What about Lane and Al?  Any parts of them based on something personal?

Yes, one of the ways I improved this book was by thinking of these characters as having some of my own traits. Somebody like Lane is a control freak as well as a very caring person.  I have some of those aspects to my personality and I’ve seen them in friends and folks involved in the mountain rescue world.  You think you can control things and you’re angry when you can’t.

When you say control, you mean being more cautious?  Reducing the risk factor?

You sometimes think if you come up with a plan, nature will back off.  Anybody with an institutional bureaucratic mentality shares characteristics with Lane.  While I don’t have anything against this mentality in some contexts, it can be dangerous in high risk situations.  Lane’s cold, exhausted, and he falls back on what he knows and that turns it into a disaster.  Implicitly there’s a commentary on that.  I love mountains but I know how unforgiving and harsh they can be.  You’d better be willing to change your plans, because if you don’t, that’s when you die.

John and Wyn have an argument near the top about the right way to go up.  Why does Wyn win that argument?

Wyn wins the argument because he wants it more than John does.  John is still dependent on Wyn.  They’re a team.  Implicit in this is a message, You work these things out; you stick together.  You might disagree with your partner, but you negotiate an agreement.  Those two are very closely tied.  They don’t always like it, they get irritated and pissed off at each other, but they compromise and stay together.

Well, but, Wyn does get his way.

He does in that instance.  But later, John actually is the one who wants to go to the summit.  Whereas, Wyn, having notched a new route, doesn’t think he has to slog to the top, but it means a lot to John, so in that instance, Wyn goes along with John.

So you’re saying Wyn notches a new route, but isn’t interested in the summit?

It would be nice to get to the actual summit, but for some climbers like Wyn it would be a foregone conclusion.

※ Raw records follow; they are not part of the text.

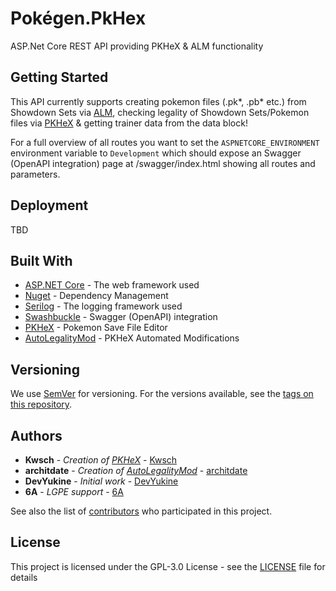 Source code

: # Pokégen.PkHex

ASP.Net Core REST API providing PKHeX & ALM functionality

## Getting Started

This API currently supports creating pokemon files (.pk*, .pb* etc.) from Showdown Sets via [ALM](https://github.com/architdate/PKHeX-Plugins), checking legality of Showdown Sets/Pokemon files via [PKHeX](https://github.com/kwsch/PKHeX) & getting trainer data from the data block!

For a full overview of all routes you want to set the `ASPNETCORE_ENVIRONMENT` environment variable to `Development` which should expose an Swagger (OpenAPI integration) page at /swagger/index.html showing all routes and parameters.

## Deployment
TBD

## Built With

* [ASP.NET Core](https://dotnet.microsoft.com/learn/aspnet/what-is-aspnet-core) - The web framework used
* [Nuget](https://www.nuget.org/) - Dependency Management
* [Serilog](https://serilog.net/) - The logging framework used
* [Swashbuckle](https://github.com/domaindrivendev/Swashbuckle.AspNetCore) - Swagger (OpenAPI) integration
* [PKHeX](https://github.com/kwsch/PKHeX) - Pokemon Save File Editor
* [AutoLegalityMod](https://github.com/architdate/PKHeX-Plugins) - PKHeX Automated Modifications 

## Versioning

We use [SemVer](http://semver.org/) for versioning. For the versions available, see the [tags on this repository](https://github.com/Pokegen/Pokegen.PkHex/tags). 

## Authors

* **Kwsch** - *Creation of [PKHeX](https://github.com/kwsch/PKHeX)* - [Kwsch](https://github.com/kwsch)
* **architdate** - *Creation of [AutoLegalityMod](https://github.com/architdate/PKHeX-Plugins)* - [architdate](https://github.com/architdate)
* **DevYukine** - *Initial work* - [DevYukine](https://github.com/DevYukine)
* **6A** - *LGPE support* - [6A](https://github.com/6A-Realm)

See also the list of [contributors](https://github.com/Pokegen/Pokegen.PkHex/contributors) who participated in this project.

## License

This project is licensed under the GPL-3.0 License - see the [LICENSE](LICENSE) file for details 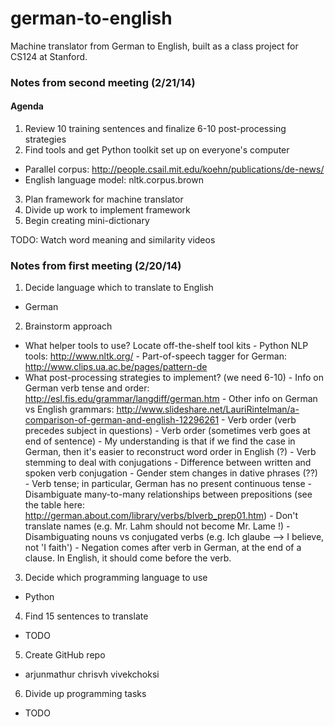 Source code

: german-to-english
=================

Machine translator from German to English, built as a class project for CS124 at Stanford. 

### Notes from second meeting (2/21/14)

#### Agenda
1. Review 10 training sentences and finalize 6-10 post-processing strategies
2. Find tools and get Python toolkit set up on everyone's computer
  * Parallel corpus: http://people.csail.mit.edu/koehn/publications/de-news/
  * English language model: nltk.corpus.brown
3. Plan framework for machine translator
4. Divide up work to implement framework
5. Begin creating mini-dictionary

 
TODO: 
Watch word meaning and similarity videos


### Notes from first meeting (2/20/14)

1. Decide language which to translate to English
  * German
2. Brainstorm approach
  * What helper tools to use? Locate off-the-shelf tool kits
        - Python NLP tools: http://www.nltk.org/
        - Part-of-speech tagger for German: http://www.clips.ua.ac.be/pages/pattern-de
  * What post-processing strategies to implement? (we need 6-10)
        - Info on German verb tense and order: http://esl.fis.edu/grammar/langdiff/german.htm
        - Other info on German vs English grammars: http://www.slideshare.net/LauriRintelman/a-comparison-of-german-and-english-12296261
        - Verb order (verb precedes subject in questions)
        - Verb order (sometimes verb goes at end of sentence)
            - My understanding is that if we find the case in German, then it's easier to reconstruct word order in English (?)
        - Verb stemming to deal with conjugations
        - Difference between written and spoken verb conjugation
        - Gender stem changes in dative phrases (??)   
        - Verb tense; in particular, German has no present continuous tense
        - Disambiguate many-to-many relationships between prepositions (see the table here: http://german.about.com/library/verbs/blverb_prep01.htm) 
        - Don't translate names (e.g. Mr. Lahm should not become Mr. Lame !)
        - Disambiguating nouns vs conjugated verbs (e.g. Ich glaube --> I believe, not 'I faith')
        - Negation comes after verb in German, at the end of a clause. In English, it should come before the verb.
3. Decide which programming language to use
  * Python
4. Find 15 sentences to translate
  * TODO
5. Create GitHub repo
  * arjunmathur chrisvh vivekchoksi
6. Divide up programming tasks
  * TODO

At that point it’s just a walk-up, according to Wyn.

Why does it matter so much to John?

Because that’s his goal.  Most climbers are motivated not by fame or glory but by very specific goals.  It’s an incredible achievement to do a new route on Denali.  John lives in a different world than Wyn does, so actually getting to the physical top is more important for him. For Wyn, the most important thing is to do the new version of the route.  He also wants to get to the top, but his motivation to do this isn’t as strong as John’s.

And John’s motivation to get to the top is because he failed once before?

John’s motivation to get to the top is to reclaim part of his identity.  He tells Jill early in the book, “I’m a climber; that’s who I am.”  To do the route would make him a climbing god in his eyes and also to his customers at the store.  Climbing is an insular world and that kind of achievement is recognized.

So he does it to salvage his own sense of self worth?

Yes, that’s a good way of putting it.  Having children can take away part of your identity.  John’s conflict is that being married and a father has taken over his sense of self.  He’s fighting to salvage the climber side of himself.

What keeps him pushing on when there is potentially fatal risk involved?  John has a family, he owns a store. He’s invested in that world.  His piece of the American Pie is that, not climbing. Yet he takes this risk.  Why does he do that?

John is a conflicted person.  He has more than one goal.  Part of what I’m saying in this book is it’s okay to have more than one goal, but he needs a way to reconcile that conflict. As Faulkner observed, great fiction is about the human heart in conflict with itself.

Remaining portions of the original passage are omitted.